(Dataset entries)
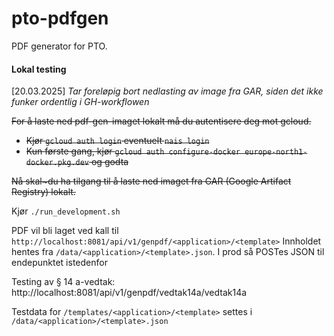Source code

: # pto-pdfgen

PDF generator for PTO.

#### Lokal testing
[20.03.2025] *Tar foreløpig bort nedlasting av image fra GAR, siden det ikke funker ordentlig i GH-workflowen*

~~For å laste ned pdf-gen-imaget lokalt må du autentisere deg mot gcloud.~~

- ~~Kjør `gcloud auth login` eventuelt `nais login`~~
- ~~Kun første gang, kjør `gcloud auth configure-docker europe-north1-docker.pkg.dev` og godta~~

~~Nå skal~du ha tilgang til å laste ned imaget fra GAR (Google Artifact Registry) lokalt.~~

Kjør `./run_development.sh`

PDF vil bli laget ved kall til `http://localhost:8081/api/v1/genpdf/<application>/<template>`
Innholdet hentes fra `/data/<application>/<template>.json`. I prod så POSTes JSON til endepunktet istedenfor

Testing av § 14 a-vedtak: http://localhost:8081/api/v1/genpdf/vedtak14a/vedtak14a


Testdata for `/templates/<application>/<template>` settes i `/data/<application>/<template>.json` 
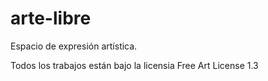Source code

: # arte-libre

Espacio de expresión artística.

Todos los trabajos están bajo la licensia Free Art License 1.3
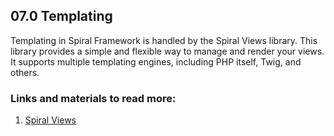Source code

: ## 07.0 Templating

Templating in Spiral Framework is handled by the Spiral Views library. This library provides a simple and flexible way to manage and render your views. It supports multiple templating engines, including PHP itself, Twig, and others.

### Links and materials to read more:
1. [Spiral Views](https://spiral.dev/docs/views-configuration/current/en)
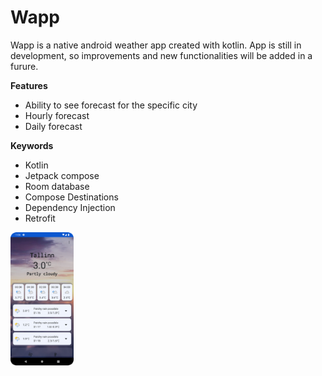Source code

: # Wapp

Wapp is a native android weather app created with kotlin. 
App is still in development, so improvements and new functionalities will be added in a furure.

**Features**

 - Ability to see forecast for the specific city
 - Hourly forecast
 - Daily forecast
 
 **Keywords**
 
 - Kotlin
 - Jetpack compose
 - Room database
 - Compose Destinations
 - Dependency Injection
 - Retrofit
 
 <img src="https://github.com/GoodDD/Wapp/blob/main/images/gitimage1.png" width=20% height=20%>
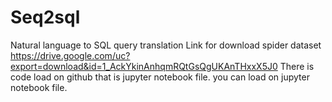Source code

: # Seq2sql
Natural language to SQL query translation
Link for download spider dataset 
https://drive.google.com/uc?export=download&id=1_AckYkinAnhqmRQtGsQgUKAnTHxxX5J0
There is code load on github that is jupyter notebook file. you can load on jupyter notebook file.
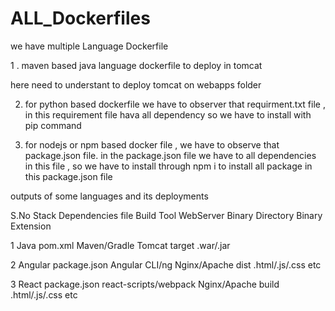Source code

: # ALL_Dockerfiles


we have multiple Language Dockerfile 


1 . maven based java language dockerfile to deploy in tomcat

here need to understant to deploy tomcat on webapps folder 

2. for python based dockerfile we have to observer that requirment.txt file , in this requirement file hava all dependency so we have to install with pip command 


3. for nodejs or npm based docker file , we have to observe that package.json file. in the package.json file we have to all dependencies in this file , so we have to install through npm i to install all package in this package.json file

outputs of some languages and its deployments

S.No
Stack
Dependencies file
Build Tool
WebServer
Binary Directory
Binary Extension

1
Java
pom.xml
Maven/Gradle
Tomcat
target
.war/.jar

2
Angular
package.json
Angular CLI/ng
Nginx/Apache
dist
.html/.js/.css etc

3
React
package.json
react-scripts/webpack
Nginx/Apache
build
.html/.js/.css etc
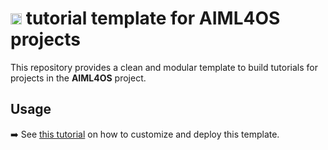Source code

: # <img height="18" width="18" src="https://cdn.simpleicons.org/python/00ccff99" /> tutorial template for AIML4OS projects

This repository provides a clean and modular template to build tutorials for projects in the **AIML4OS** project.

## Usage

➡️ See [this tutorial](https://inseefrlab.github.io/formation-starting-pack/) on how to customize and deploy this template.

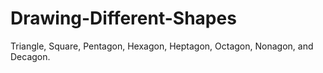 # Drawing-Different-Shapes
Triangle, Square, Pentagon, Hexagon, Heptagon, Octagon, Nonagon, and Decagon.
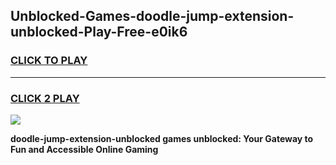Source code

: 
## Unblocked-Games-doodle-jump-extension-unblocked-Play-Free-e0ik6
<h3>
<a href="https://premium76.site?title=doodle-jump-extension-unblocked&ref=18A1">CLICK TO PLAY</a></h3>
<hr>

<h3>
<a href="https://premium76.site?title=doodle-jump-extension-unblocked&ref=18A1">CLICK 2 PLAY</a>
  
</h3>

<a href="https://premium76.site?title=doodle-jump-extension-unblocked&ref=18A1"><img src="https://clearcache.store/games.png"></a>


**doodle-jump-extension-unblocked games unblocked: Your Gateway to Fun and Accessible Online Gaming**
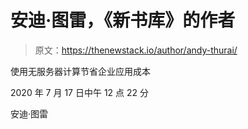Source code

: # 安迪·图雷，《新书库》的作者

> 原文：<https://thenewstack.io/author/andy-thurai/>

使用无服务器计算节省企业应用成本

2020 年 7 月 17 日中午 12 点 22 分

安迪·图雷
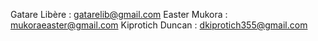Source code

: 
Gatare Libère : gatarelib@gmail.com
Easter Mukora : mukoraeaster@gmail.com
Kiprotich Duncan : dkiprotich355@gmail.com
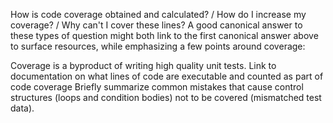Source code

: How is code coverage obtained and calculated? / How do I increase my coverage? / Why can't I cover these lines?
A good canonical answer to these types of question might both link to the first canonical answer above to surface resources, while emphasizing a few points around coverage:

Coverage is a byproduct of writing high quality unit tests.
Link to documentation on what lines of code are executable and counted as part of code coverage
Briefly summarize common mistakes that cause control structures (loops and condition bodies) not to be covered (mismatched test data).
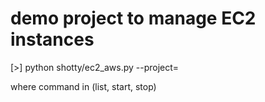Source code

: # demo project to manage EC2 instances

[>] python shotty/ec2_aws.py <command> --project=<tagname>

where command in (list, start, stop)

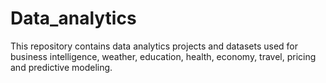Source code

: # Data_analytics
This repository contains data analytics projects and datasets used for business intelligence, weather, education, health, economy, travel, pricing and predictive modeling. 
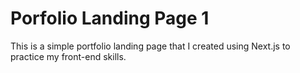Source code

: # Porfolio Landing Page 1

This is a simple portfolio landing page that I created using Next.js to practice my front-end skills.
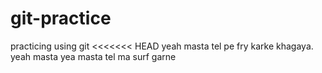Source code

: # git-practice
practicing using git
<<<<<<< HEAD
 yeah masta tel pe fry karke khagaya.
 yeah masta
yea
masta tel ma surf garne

** Aim of the task **
Your task is to set down the records shown above exactly, minus any pictures.

** Response area **
Source code

: # pto-pdfgen

PDF generator for PTO.

#### Lokal testing
[20.03.2025] *Tar foreløpig bort nedlasting av image fra GAR, siden det ikke funker ordentlig i GH-workflowen*

~~For å laste ned pdf-gen-imaget lokalt må du autentisere deg mot gcloud.~~

- ~~Kjør `gcloud auth login` eventuelt `nais login`~~
- ~~Kun første gang, kjør `gcloud auth configure-docker europe-north1-docker.pkg.dev` og godta~~

~~Nå skal~du ha tilgang til å laste ned imaget fra GAR (Google Artifact Registry) lokalt.~~

Kjør `./run_development.sh`

PDF vil bli laget ved kall til `http://localhost:8081/api/v1/genpdf/<application>/<template>`
Innholdet hentes fra `/data/<application>/<template>.json`. I prod så POSTes JSON til endepunktet istedenfor

Testing av § 14 a-vedtak: http://localhost:8081/api/v1/genpdf/vedtak14a/vedtak14a


Testdata for `/templates/<application>/<template>` settes i `/data/<application>/<template>.json` 
Source code

: # arte-libre

Espacio de expresión artística.

Todos los trabajos están bajo la licensia Free Art License 1.3
Source code

: ## 07.0 Templating

Templating in Spiral Framework is handled by the Spiral Views library. This library provides a simple and flexible way to manage and render your views. It supports multiple templating engines, including PHP itself, Twig, and others.

### Links and materials to read more:
1. [Spiral Views](https://spiral.dev/docs/views-configuration/current/en)
Source code

: # Wapp

Wapp is a native android weather app created with kotlin. 
App is still in development, so improvements and new functionalities will be added in a furure.

**Features**

 - Ability to see forecast for the specific city
 - Hourly forecast
 - Daily forecast
 
 **Keywords**
 
 - Kotlin
 - Jetpack compose
 - Room database
 - Compose Destinations
 - Dependency Injection
 - Retrofit
 
 <img src="https://github.com/GoodDD/Wapp/blob/main/images/gitimage1.png" width=20% height=20%>
Source code

: # Seq2sql
Natural language to SQL query translation
Link for download spider dataset 
https://drive.google.com/uc?export=download&id=1_AckYkinAnhqmRQtGsQgUKAnTHxxX5J0
There is code load on github that is jupyter notebook file. you can load on jupyter notebook file.
Source code

: # ALL_Dockerfiles


we have multiple Language Dockerfile 


1 . maven based java language dockerfile to deploy in tomcat

here need to understant to deploy tomcat on webapps folder 

2. for python based dockerfile we have to observer that requirment.txt file , in this requirement file hava all dependency so we have to install with pip command 


3. for nodejs or npm based docker file , we have to observe that package.json file. in the package.json file we have to all dependencies in this file , so we have to install through npm i to install all package in this package.json file

outputs of some languages and its deployments

S.No
Stack
Dependencies file
Build Tool
WebServer
Binary Directory
Binary Extension

1
Java
pom.xml
Maven/Gradle
Tomcat
target
.war/.jar

2
Angular
package.json
Angular CLI/ng
Nginx/Apache
dist
.html/.js/.css etc

3
React
package.json
react-scripts/webpack
Nginx/Apache
build
.html/.js/.css etc
Source code

: # <img height="18" width="18" src="https://cdn.simpleicons.org/python/00ccff99" /> tutorial template for AIML4OS projects

This repository provides a clean and modular template to build tutorials for projects in the **AIML4OS** project.

## Usage

➡️ See [this tutorial](https://inseefrlab.github.io/formation-starting-pack/) on how to customize and deploy this template.

 # Drawing-Different-Shapes
Triangle, Square, Pentagon, Hexagon, Heptagon, Octagon, Nonagon, and Decagon.
Source code

: 
## Unblocked-Games-doodle-jump-extension-unblocked-Play-Free-e0ik6
<h3>
<a href="https://premium76.site?title=doodle-jump-extension-unblocked&ref=18A1">CLICK TO PLAY</a></h3>
<hr>

<h3>
<a href="https://premium76.site?title=doodle-jump-extension-unblocked&ref=18A1">CLICK 2 PLAY</a>
  
</h3>

<a href="https://premium76.site?title=doodle-jump-extension-unblocked&ref=18A1"><img src="https://clearcache.store/games.png"></a>


**doodle-jump-extension-unblocked games unblocked: Your Gateway to Fun and Accessible Online Gaming**
Source code

: # 安迪·图雷，《新书库》的作者

> 原文：<https://thenewstack.io/author/andy-thurai/>

使用无服务器计算节省企业应用成本

2020 年 7 月 17 日中午 12 点 22 分

安迪·图雷
Source code

: 
Gatare Libère : gatarelib@gmail.com
Easter Mukora : mukoraeaster@gmail.com
Kiprotich Duncan : dkiprotich355@gmail.com
Source code

: How is code coverage obtained and calculated? / How do I increase my coverage? / Why can't I cover these lines?
A good canonical answer to these types of question might both link to the first canonical answer above to surface resources, while emphasizing a few points around coverage:

Coverage is a byproduct of writing high quality unit tests.
Link to documentation on what lines of code are executable and counted as part of code coverage
Briefly summarize common mistakes that cause control structures (loops and condition bodies) not to be covered (mismatched test data).
Source code

: # demo project to manage EC2 instances

[>] python shotty/ec2_aws.py <command> --project=<tagname>

where command in (list, start, stop)

Source code

: # Data_analytics
This repository contains data analytics projects and datasets used for business intelligence, weather, education, health, economy, travel, pricing and predictive modeling. 
Source code

: # Porfolio Landing Page 1

This is a simple portfolio landing page that I created using Next.js to practice my front-end skills.
Source code

: # git-practice
practicing using git
<<<<<<< HEAD
 yeah masta tel pe fry karke khagaya.
 yeah masta
yea
masta tel ma surf garne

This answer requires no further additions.